C’est à la réponse à cette question qu’a été créée, à l’initiative du Gouvernement canadien, la Commission Internationale de l’Intervention et de la Souveraineté des États (CIISE) ayant pour but d’aborder les défis en la matière et de proposer une doctrine pouvant réconcilier ces interventions avec les règles principales du droit international. Dans son rapport publié en 2001[14], la CIISE a envisagé tout d’abord le changement de terme du débat. Selon elle, la formulation de la question de manière à opposer l’intervention à la souveraineté et à faire primer l’une sur l’autre ne nous permet pas de régler les défis.
La question n’est pas le droit de tel État d’intervenir dans un autre État, mais la protection des gens et mettre un terme à leurs souffrances. Donc, elle a proposé la notion de la responsabilité de protéger (R2P) qui est axée directement sur les victimes. Ensuite, en rappelant les obligations imposées aux États en matière des droits de l’homme et du droit humanitaire, la CIISE a fait valoir qu’aujourd’hui la souveraineté n’est plus considérée comme un droit aux mains de l’État pour faire ce qu’il veut au sein de ses frontières, mais comme une responsabilité dont il doit profiter afin de protéger et développer le bien-être de sa population.
Par définition, on entend par responsabilité de protéger, une doctrine par laquelle les États s’engagent à protéger les populations des atrocités de masse (génocide, crimes contre l’humanité, nettoyage ethnique, crimes de guerre), qui s’organise autour d’une double responsabilité : celle, principale, de l’État territorial et celle, subsidiaire[15], de la « communauté internationale ».
Ce principe exprime l’idée de la substitution de la communauté internationale à l’Etat défaillant. Il s’agit d’une « responsabilité résiduelle ». Selon le rapport de la CIISE, si un peuple est exposé à des dommages sérieux à la suite d’une guerre civile, d’une insurrection, d’une répression ou d’une défaillance de l’Etat, et que celui-ci n’a ni les moyens ni la volonté de mettre un terme à cette situation ou de l’éviter, la responsabilité internationale de protéger prend le pas sur le principe de non-intervention.

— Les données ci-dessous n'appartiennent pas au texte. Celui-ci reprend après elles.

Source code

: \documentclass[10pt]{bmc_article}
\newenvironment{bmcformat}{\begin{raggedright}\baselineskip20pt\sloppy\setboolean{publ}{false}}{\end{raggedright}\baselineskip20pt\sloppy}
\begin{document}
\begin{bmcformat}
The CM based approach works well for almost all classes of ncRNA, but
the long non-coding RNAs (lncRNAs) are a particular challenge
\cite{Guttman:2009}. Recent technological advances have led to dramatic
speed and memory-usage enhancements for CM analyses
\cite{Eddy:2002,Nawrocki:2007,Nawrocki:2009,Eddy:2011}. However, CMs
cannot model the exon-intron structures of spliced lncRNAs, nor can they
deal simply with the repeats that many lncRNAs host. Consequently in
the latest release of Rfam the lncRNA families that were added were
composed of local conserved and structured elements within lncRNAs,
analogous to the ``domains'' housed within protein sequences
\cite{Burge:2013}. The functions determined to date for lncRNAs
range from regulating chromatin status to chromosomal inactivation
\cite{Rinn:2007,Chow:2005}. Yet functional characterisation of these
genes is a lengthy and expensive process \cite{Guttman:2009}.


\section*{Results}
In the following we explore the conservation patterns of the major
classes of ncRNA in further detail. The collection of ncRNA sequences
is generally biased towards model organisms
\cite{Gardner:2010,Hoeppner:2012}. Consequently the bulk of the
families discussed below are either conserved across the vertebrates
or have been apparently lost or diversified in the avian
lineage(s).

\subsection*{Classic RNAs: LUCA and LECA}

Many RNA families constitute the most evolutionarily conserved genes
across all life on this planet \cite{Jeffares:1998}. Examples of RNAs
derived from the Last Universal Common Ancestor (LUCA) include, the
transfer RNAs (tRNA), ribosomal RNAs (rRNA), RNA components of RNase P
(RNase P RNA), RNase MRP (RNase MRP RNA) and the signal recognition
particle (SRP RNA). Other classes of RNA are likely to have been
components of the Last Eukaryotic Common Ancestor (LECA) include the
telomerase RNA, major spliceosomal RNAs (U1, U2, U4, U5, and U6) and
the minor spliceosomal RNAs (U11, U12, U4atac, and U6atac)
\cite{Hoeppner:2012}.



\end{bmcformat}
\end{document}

Cette responsabilité subsidiaire, activée par le Conseil de sécurité, peut prendre la forme d’une intervention coercitive, telle que prévue par le Chapitre VII de la Charte, mais aussi d’une palette d’autres mesures, pacifiques, diplomatiques ou humanitaires.

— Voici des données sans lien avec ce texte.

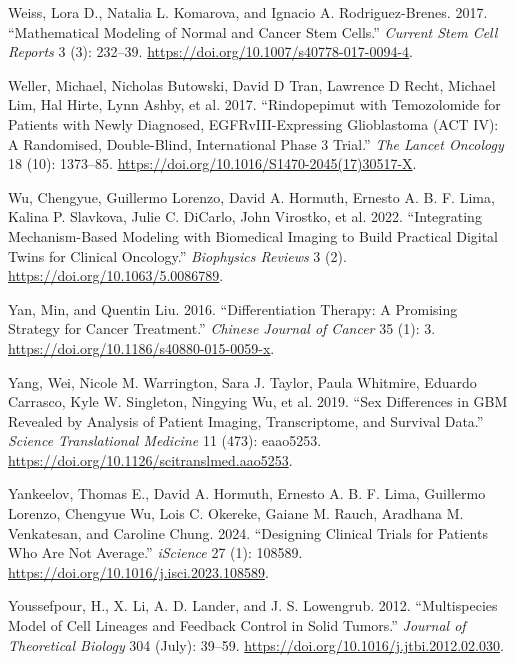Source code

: \documentclass[
  letterpaper,
]{scrreprt}
\newlength{\cslhangindent}
\newenvironment{CSLReferences}[2] %
 {\begin{list}{}{%
  \setlength{\itemindent}{0pt}
  \setlength{\leftmargin}{0pt}
  \setlength{\parsep}{0pt}
  \ifodd #1
   \setlength{\leftmargin}{\cslhangindent}
   \setlength{\itemindent}{-1\cslhangindent}
  \fi
  \setlength{\itemsep}{#2\baselineskip}}}
 {\end{list}}
\theoremstyle{definition}
\theoremstyle{remark}
\begin{document}
\begin{CSLReferences}{1}{0}
Weiss, Lora D., Natalia L. Komarova, and Ignacio A. Rodriguez-Brenes.
2017. {``Mathematical Modeling of Normal and Cancer Stem Cells.''}
\emph{Current Stem Cell Reports} 3 (3): 232--39.
\url{https://doi.org/10.1007/s40778-017-0094-4}.

Weller, Michael, Nicholas Butowski, David D Tran, Lawrence D Recht,
Michael Lim, Hal Hirte, Lynn Ashby, et al. 2017. {``Rindopepimut with
Temozolomide for Patients with Newly Diagnosed, EGFRvIII-Expressing
Glioblastoma (ACT IV): A Randomised, Double-Blind, International Phase 3
Trial.''} \emph{The Lancet Oncology} 18 (10): 1373--85.
\url{https://doi.org/10.1016/S1470-2045(17)30517-X}.

Wu, Chengyue, Guillermo Lorenzo, David A. Hormuth, Ernesto A. B. F.
Lima, Kalina P. Slavkova, Julie C. DiCarlo, John Virostko, et al. 2022.
{``Integrating Mechanism-Based Modeling with Biomedical Imaging to Build
Practical Digital Twins for Clinical Oncology.''} \emph{Biophysics
Reviews} 3 (2). \url{https://doi.org/10.1063/5.0086789}.

Yan, Min, and Quentin Liu. 2016. {``Differentiation Therapy: A Promising
Strategy for Cancer Treatment.''} \emph{Chinese Journal of Cancer} 35
(1): 3. \url{https://doi.org/10.1186/s40880-015-0059-x}.

Yang, Wei, Nicole M. Warrington, Sara J. Taylor, Paula Whitmire, Eduardo
Carrasco, Kyle W. Singleton, Ningying Wu, et al. 2019. {``Sex
Differences in GBM Revealed by Analysis of Patient Imaging,
Transcriptome, and Survival Data.''} \emph{Science Translational
Medicine} 11 (473): eaao5253.
\url{https://doi.org/10.1126/scitranslmed.aao5253}.

Yankeelov, Thomas E., David A. Hormuth, Ernesto A. B. F. Lima, Guillermo
Lorenzo, Chengyue Wu, Lois C. Okereke, Gaiane M. Rauch, Aradhana M.
Venkatesan, and Caroline Chung. 2024. {``Designing Clinical Trials for
Patients Who Are Not Average.''} \emph{iScience} 27 (1): 108589.
\url{https://doi.org/10.1016/j.isci.2023.108589}.

Youssefpour, H., X. Li, A. D. Lander, and J. S. Lowengrub. 2012.
{``Multispecies Model of Cell Lineages and Feedback Control in Solid
Tumors.''} \emph{Journal of Theoretical Biology} 304 (July): 39--59.
\url{https://doi.org/10.1016/j.jtbi.2012.02.030}.


\end{CSLReferences}
\end{document}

Quant à la notion de la communauté internationale, celle-ci recouvre plusieurs réalités :
1) Le caractère de ce qui est commun, possédé par plusieurs,
2) L’ensemble des pays unis par des traités et un droit commun, et
3) Un groupe de personnes ayant un but commun[16].

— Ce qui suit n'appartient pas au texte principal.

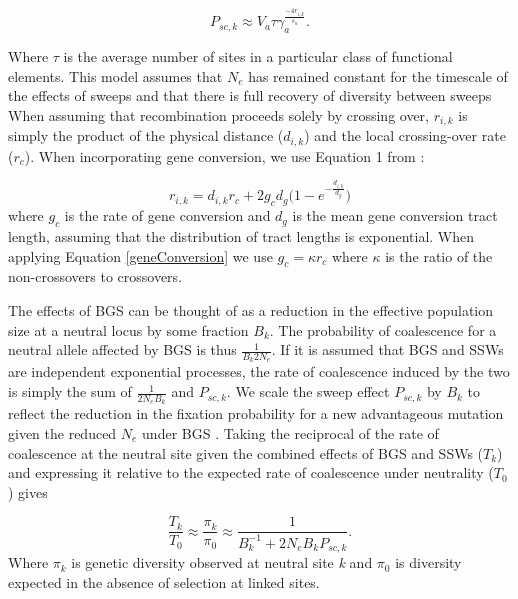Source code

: \begin{equation}
\label{singleClass}
P_{sc,k} \approx V_a \tau\gamma_a^{\frac{-4r_{i,k}}{s_a}}.
\end{equation}

\noindent
Where $\tau$ is the average number of sites in a particular class of functional elements. This model assumes that $N_e$ has remained constant for the timescale of the effects of sweeps and that there is full recovery of diversity between sweeps When assuming that recombination proceeds solely by crossing over, $r_{i,k}$ is simply the product of the physical distance ($d_{i,k}$) and the local crossing-over rate ($r_c$). When incorporating gene conversion, we use Equation 1 from \cite{RN379}:
 
\begin{equation}
\label{geneConversion}
r_{i,k} = d_{i,k} r_c + 2 g_c d_g \Bigg( 1 - e ^{-\frac{d_{i,k}}{d_g}} \Bigg)
\end{equation} 
\noindent 
where $g_c$ is the rate of gene conversion and $d_g$ is the mean gene conversion tract length, assuming that the distribution of tract lengths is exponential. When applying Equation \ref{geneConversion} we use $g_c = \kappa r_c$ where $\kappa$ is the ratio of the non-crossovers to crossovers.
	

	The effects of BGS can be thought of as a reduction in the effective population size at a neutral locus by some fraction $B_k$. The probability of coalescence for a neutral allele affected by BGS is thus $\frac{1}{B_k 2N_e}$. If it is assumed that BGS and SSWs are independent exponential processes, the rate of coalescence induced by the two is simply the sum of $\frac{1}{2N_e B_k}$ and $P_{sc,k}$. We scale the sweep effect $P_{sc,k}$ by $B_k$ to reflect the reduction in the fixation probability for a new advantageous mutation given the reduced $N_e$ under BGS \citep{RN349}. Taking the reciprocal of the rate of coalescence at the neutral site given the combined effects of BGS and SSWs ($T_k$) and expressing it relative to the expected rate of coalescence under neutrality ($T_0$) gives

\begin{equation}
\label{jointApprox}
\frac{T_k}{T_0} \approx \frac{\pi_{k}}{\pi_{0}} \approx  \frac{1}{B_{k}^{-1}  + 2N_eB_{k}P_{sc,k}}.
\end{equation}
\noindent
	Where $\pi_k$ is genetic diversity observed at neutral site \textit{k} and $\pi_0$ is diversity expected in the absence of selection at linked sites.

La communauté internationale peut ainsi s’entendre comme l’ensemble des Etats, des organisations internationales à vocation universelle, des particuliers et l’opinion publique internationale[17]. Ainsi, lorsqu’on parle de la communauté internationale, on fait référence à l’expression de la solidarité commune des Etats transcendant leurs oppositions particulières[18]. Pour René-Jean Dupuy, « l’usage généralisé du terme communauté internationale tend à donner une vision euphorique du droit des gens présenté comme l’instrument de fraternisation et de paix entre les peuples »[19].
Liens complexes entre le principe de la CIISE et celui de l’interdiction du recours à la force ?
Dans son rapport de 2001, la CIISE cherche à démontrer qu’il existe un assouplissement de l’article 2, §4 de la Charte. En ce sens, la responsabilité de protéger serait la codification d’une règle coutumière émergente qui autorise le contournement du Conseil de sécurité, à des fins humanitaires. Or, l’existence d’une coutume suppose usage répété et reconnu comme tel. Ainsi, à plusieurs reprises, le Rapport et le volume supplémentaire de la Commission Evans-Sahnoun insistent-ils sur l’avènement d’une pratique étatique favorable à l’unilatéralisme[20]. Ils se basent notamment sur les interventions de la Communauté économique des États de l'Afrique de l'Ouest (CEDEAO) au Libéria et en Sierra Léone et de l’OTAN au Kosovo[21].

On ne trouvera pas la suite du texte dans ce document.